> **Work item**
Using the records below, quote only the span that opens with the line containing "their individual widths." and closes with the line containing "To utilize these", exactly and inclusively.

+-------+

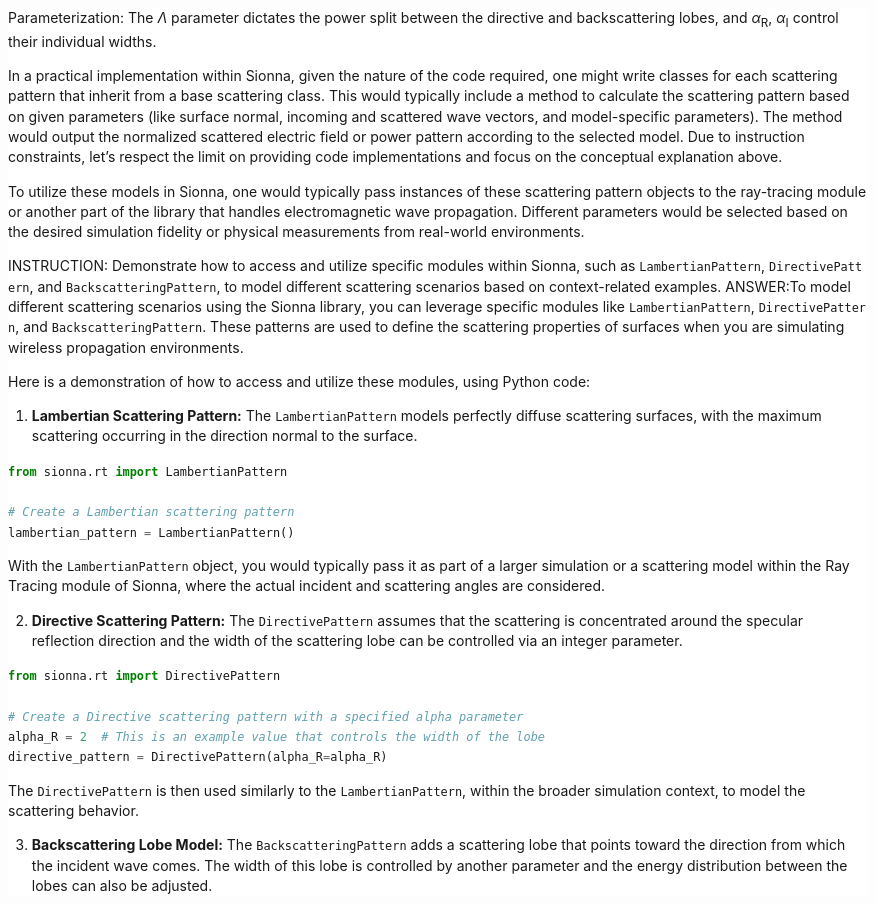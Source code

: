 Parameterization: The $\Lambda$ parameter dictates the power split between the directive and backscattering lobes, and $\alpha_\text{R}$, $\alpha_\text{I}$ control their individual widths.

In a practical implementation within Sionna, given the nature of the code required, one might write classes for each scattering pattern that inherit from a base scattering class. This would typically include a method to calculate the scattering pattern based on given parameters (like surface normal, incoming and scattered wave vectors, and model-specific parameters). The method would output the normalized scattered electric field or power pattern according to the selected model. Due to instruction constraints, let’s respect the limit on providing code implementations and focus on the conceptual explanation above. 

To utilize these models in Sionna, one would typically pass instances of these scattering pattern objects to the ray-tracing module or another part of the library that handles electromagnetic wave propagation. Different parameters would be selected based on the desired simulation fidelity or physical measurements from real-world environments.

INSTRUCTION: Demonstrate how to access and utilize specific modules within Sionna, such as `LambertianPattern`, `DirectivePattern`, and `BackscatteringPattern`, to model different scattering scenarios based on context-related examples.
ANSWER:To model different scattering scenarios using the Sionna library, you can leverage specific modules like `LambertianPattern`, `DirectivePattern`, and `BackscatteringPattern`. These patterns are used to define the scattering properties of surfaces when you are simulating wireless propagation environments.

Here is a demonstration of how to access and utilize these modules, using Python code:

1. **Lambertian Scattering Pattern:**
The `LambertianPattern` models perfectly diffuse scattering surfaces, with the maximum scattering occurring in the direction normal to the surface.

```python
from sionna.rt import LambertianPattern

# Create a Lambertian scattering pattern
lambertian_pattern = LambertianPattern()
```

With the `LambertianPattern` object, you would typically pass it as part of a larger simulation or a scattering model within the Ray Tracing module of Sionna, where the actual incident and scattering angles are considered.

2. **Directive Scattering Pattern:**
The `DirectivePattern` assumes that the scattering is concentrated around the specular reflection direction and the width of the scattering lobe can be controlled via an integer parameter.

```python
from sionna.rt import DirectivePattern

# Create a Directive scattering pattern with a specified alpha parameter
alpha_R = 2  # This is an example value that controls the width of the lobe
directive_pattern = DirectivePattern(alpha_R=alpha_R)
```

The `DirectivePattern` is then used similarly to the `LambertianPattern`, within the broader simulation context, to model the scattering behavior.

3. **Backscattering Lobe Model:**
The `BackscatteringPattern` adds a scattering lobe that points toward the direction from which the incident wave comes. The width of this lobe is controlled by another parameter and the energy distribution between the lobes can also be adjusted.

+-------+

> **Answer section**
: Parameterization: The $\Lambda$ parameter dictates the power split between the directive and backscattering lobes, and $\alpha_\text{R}$, $\alpha_\text{I}$ control their individual widths.

In a practical implementation within Sionna, given the nature of the code required, one might write classes for each scattering pattern that inherit from a base scattering class. This would typically include a method to calculate the scattering pattern based on given parameters (like surface normal, incoming and scattered wave vectors, and model-specific parameters). The method would output the normalized scattered electric field or power pattern according to the selected model. Due to instruction constraints, let’s respect the limit on providing code implementations and focus on the conceptual explanation above. 

To utilize these models in Sionna, one would typically pass instances of these scattering pattern objects to the ray-tracing module or another part of the library that handles electromagnetic wave propagation. Different parameters would be selected based on the desired simulation fidelity or physical measurements from real-world environments.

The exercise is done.